Eine große Herausforderung waren der Altersunterschied und der unterschiedliche (Wissens-) Hintergrund. Amy hatte schon Physik in der Schule, aber ganz anders. „Irgendwie unverständlich.“ Eigentlich hatte sie keine Lust auf Physik, aber der Wunsch nach Kontakt zu Gleichaltrigen war größer. Auch Max sehnte sich nach Kontakt und findet es einfach gut, wenn was los ist. Georg und Luisa brauchen „nicht unbedingt“ andere Kinder um sich. Aber sie waren wissensdurstig und wollten etwas Neues lernen. Luisa hat sich schon viel selbst angeeignet – „aus Büchern und dem Internet“. Dafür klappt es bei ihr mit dem Schreiben noch nicht so gut. „Macht nichts!“, ermutigte ich sie.

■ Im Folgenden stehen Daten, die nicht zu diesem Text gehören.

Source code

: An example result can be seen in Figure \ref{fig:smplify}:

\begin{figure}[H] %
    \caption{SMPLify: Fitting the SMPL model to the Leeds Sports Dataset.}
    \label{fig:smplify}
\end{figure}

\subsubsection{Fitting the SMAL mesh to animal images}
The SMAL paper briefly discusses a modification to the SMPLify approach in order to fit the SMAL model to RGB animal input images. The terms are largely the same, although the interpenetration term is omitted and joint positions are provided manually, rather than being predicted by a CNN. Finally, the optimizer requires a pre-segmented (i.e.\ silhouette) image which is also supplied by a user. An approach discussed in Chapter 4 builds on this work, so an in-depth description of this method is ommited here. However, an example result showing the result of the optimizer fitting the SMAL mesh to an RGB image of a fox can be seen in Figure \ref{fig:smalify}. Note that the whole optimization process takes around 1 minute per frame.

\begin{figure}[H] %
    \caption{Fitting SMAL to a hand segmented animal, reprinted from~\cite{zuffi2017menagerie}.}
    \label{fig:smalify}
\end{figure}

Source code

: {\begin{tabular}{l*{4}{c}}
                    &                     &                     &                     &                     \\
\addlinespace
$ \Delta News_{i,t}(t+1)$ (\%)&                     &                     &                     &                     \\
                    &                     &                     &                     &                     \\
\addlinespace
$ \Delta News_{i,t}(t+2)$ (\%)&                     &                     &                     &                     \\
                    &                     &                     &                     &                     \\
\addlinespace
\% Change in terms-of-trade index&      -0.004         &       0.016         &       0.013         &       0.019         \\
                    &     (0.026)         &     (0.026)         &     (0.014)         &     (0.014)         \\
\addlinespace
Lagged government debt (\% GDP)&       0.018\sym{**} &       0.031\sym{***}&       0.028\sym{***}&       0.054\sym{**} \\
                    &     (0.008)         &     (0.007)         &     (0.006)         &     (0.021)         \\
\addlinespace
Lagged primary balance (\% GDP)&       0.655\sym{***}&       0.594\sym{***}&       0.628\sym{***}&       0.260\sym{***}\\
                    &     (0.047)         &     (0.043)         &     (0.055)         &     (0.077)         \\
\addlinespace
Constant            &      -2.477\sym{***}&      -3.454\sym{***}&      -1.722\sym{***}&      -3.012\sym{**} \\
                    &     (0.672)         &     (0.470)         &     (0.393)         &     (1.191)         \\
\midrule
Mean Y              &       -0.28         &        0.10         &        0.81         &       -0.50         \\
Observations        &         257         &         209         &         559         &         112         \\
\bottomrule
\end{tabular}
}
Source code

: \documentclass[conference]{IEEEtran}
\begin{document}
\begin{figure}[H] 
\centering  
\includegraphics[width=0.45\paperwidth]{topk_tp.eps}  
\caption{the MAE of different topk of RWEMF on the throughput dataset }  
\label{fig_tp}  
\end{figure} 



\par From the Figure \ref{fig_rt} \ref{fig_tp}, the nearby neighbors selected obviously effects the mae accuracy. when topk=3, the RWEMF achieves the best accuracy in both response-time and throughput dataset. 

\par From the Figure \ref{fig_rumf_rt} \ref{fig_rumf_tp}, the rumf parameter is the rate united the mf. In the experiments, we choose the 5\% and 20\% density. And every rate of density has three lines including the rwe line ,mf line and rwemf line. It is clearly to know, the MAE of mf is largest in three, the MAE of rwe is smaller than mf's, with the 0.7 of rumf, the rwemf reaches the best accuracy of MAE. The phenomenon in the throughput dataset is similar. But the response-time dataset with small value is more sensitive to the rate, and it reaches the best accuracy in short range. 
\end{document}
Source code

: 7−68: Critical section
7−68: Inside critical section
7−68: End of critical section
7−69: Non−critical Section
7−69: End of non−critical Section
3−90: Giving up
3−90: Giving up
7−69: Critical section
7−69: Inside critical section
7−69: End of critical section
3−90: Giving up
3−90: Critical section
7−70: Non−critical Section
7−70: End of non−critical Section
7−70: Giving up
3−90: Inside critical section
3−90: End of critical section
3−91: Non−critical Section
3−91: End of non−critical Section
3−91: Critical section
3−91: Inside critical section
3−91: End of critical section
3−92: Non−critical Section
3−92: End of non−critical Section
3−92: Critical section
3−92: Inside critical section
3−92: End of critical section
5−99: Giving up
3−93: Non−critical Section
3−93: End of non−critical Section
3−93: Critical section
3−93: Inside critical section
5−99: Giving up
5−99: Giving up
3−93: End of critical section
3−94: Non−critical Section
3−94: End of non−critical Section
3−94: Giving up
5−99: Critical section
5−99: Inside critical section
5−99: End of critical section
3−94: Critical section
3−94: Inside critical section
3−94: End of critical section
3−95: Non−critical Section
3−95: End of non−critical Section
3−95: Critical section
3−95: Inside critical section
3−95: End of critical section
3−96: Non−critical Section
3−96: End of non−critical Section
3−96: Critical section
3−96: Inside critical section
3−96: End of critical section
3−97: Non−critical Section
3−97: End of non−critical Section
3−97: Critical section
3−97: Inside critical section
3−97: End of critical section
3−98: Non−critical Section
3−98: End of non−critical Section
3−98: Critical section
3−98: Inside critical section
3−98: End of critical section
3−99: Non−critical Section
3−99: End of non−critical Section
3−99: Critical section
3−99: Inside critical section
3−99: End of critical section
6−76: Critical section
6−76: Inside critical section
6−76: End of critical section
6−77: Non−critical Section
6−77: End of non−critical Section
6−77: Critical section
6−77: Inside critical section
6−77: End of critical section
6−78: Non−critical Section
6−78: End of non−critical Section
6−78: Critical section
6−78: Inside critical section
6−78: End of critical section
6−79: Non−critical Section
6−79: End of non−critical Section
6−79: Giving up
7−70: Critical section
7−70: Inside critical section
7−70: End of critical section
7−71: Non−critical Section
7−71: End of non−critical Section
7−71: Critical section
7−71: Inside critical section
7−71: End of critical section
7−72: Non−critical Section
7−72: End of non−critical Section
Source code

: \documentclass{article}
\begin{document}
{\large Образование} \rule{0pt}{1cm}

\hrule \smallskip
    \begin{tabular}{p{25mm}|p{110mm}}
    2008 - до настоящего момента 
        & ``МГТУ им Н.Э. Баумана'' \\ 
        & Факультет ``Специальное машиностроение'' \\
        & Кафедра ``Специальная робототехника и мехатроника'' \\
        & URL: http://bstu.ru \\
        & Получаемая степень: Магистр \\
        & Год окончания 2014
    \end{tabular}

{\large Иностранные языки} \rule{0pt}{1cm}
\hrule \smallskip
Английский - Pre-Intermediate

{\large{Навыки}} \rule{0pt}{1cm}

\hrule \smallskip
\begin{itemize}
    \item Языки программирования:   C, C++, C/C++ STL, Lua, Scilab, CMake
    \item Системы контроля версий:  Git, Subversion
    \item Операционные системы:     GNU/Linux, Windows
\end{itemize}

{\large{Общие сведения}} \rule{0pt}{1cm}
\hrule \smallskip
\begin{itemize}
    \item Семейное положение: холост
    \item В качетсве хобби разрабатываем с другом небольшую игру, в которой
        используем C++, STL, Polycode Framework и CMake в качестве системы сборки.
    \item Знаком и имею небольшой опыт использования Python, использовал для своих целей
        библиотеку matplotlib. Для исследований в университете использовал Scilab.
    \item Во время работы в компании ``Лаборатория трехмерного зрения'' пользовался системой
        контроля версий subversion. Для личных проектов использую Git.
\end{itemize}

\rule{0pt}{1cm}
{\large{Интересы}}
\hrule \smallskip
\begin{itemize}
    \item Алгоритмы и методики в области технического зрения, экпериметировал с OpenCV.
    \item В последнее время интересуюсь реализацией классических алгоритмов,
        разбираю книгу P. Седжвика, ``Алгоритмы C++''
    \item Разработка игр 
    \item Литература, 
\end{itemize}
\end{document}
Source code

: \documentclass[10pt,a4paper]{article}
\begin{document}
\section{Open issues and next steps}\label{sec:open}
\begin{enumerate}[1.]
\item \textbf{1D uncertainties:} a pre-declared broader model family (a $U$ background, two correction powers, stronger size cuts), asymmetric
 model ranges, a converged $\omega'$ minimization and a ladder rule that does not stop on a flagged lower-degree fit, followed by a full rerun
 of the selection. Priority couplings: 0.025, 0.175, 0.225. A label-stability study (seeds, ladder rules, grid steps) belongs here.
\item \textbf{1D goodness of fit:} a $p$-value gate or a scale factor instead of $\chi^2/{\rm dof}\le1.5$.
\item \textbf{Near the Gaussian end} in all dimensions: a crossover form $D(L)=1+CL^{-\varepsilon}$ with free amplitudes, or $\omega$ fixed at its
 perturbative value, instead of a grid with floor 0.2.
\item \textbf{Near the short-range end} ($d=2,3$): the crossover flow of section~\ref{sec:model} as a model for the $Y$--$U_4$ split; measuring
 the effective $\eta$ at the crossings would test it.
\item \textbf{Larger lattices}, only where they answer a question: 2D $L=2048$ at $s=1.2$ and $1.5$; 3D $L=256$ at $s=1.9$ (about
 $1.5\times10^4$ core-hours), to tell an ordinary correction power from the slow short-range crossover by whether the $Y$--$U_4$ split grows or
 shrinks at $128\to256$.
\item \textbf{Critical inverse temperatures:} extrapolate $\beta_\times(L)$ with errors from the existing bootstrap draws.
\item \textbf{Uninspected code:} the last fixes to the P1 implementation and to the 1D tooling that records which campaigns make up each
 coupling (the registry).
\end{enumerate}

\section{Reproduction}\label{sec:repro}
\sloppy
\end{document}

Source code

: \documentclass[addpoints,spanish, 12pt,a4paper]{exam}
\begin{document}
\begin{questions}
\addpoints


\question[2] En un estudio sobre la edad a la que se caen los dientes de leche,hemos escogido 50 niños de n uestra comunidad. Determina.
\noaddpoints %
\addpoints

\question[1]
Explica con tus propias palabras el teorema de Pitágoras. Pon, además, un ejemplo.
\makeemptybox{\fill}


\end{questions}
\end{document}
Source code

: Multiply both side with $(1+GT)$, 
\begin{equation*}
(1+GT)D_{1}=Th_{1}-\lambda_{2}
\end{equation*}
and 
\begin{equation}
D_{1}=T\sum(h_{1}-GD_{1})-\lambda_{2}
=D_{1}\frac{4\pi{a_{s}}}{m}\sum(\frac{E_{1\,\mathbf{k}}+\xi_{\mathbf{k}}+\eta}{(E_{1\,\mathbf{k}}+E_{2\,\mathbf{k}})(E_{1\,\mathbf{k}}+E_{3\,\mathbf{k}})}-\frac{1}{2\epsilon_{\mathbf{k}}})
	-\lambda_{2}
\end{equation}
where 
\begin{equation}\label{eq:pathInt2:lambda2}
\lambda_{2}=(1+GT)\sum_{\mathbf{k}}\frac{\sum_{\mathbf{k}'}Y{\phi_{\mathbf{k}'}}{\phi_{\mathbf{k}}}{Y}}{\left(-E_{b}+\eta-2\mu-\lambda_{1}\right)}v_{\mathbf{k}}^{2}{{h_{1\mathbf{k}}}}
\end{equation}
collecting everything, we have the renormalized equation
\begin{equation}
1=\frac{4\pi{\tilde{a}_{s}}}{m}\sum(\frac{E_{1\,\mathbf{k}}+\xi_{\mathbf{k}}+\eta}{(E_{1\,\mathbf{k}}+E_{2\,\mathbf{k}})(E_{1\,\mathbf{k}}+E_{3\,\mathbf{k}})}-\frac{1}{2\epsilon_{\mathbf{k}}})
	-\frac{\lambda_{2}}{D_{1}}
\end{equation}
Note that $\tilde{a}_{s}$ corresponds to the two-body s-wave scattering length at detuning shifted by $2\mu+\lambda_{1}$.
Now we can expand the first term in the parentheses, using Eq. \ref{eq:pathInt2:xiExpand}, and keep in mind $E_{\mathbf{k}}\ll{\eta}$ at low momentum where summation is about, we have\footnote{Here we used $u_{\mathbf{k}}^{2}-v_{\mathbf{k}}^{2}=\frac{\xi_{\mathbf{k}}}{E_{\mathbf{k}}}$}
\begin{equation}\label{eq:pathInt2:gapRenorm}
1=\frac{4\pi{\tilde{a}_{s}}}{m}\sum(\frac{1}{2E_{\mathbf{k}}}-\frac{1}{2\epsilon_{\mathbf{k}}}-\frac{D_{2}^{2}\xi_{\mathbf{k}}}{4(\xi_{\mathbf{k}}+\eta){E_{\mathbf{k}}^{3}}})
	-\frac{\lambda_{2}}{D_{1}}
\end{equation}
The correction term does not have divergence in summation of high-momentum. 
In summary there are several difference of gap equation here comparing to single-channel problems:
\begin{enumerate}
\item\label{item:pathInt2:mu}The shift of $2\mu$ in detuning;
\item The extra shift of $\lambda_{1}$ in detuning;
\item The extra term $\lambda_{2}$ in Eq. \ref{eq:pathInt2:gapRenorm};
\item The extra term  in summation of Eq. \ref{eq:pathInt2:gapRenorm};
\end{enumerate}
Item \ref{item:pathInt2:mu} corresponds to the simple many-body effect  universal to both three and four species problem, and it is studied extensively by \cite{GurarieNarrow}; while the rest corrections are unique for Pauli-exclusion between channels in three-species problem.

Zum Abschluss der drei Physik-Tage sollten die Kinder ein kleines Büchlein erstellen, das richtig schön gestaltet ist, mit Zeichnungen zu allen Versuchen und den wichtigsten Erkenntnissen. Ich hatte bis zum Schluss keine zündende Idee, wie ich das für Luisa vereinfachen könnte. So wurden ihre ersten Seiten recht krakelig und sie brauchte dreimal so lang wie Amy, die geduldig wartete. Max jammerte, dass er seit zweieinhalb Jahren nicht mehr geschrieben hat und ihm die Hand weh tut. Georg war anfangs etwas verschlossen wegen der anderen, „fremden“ Kinder. Er brauchte die ganzen drei Tage zum Auftauen. Besonders gut gelang das beim gemeinsamen Essen und anschließenden Abräumen und Abwaschen.

Am Nachmittag des dritten Tages nutzten wir die letzte halbe Stunde, um unsere erstellten Blätter zusammen zu nähen. Jeder hatte sich eine schöne farbige Pappe ausgesucht als Umschlag. Erstaunlich flink wanderte die Nadel durch die zehn bis zwölf Seiten und bald hielt jeder sein Büchlein in der Hand. Maria war es deutlich anzumerken, wie stolz sie war. Physik mag sie immer noch nicht so gern, aber die drei Tage waren nett. Und dass wir das mal wieder machen können, waren sich auch alle einig. Vielleicht mit Optik? Oder Elektrizität oder Wärmelehre oder mal Chemie…? Mathe wär auch mal ganz gut, das braucht man ja doch im Leben.

Luisas Schriftbild wurde auf jeder Seite schöner. Am Ende ist es ihr selbst aufgefallen, dass das mit dem Schreiben jetzt viel besser klappt. Georg und Max reden jetzt, nach zwei Monaten, immer wieder mal von den Physik-Tagen – und den Mädchen.  

■ Lisa L.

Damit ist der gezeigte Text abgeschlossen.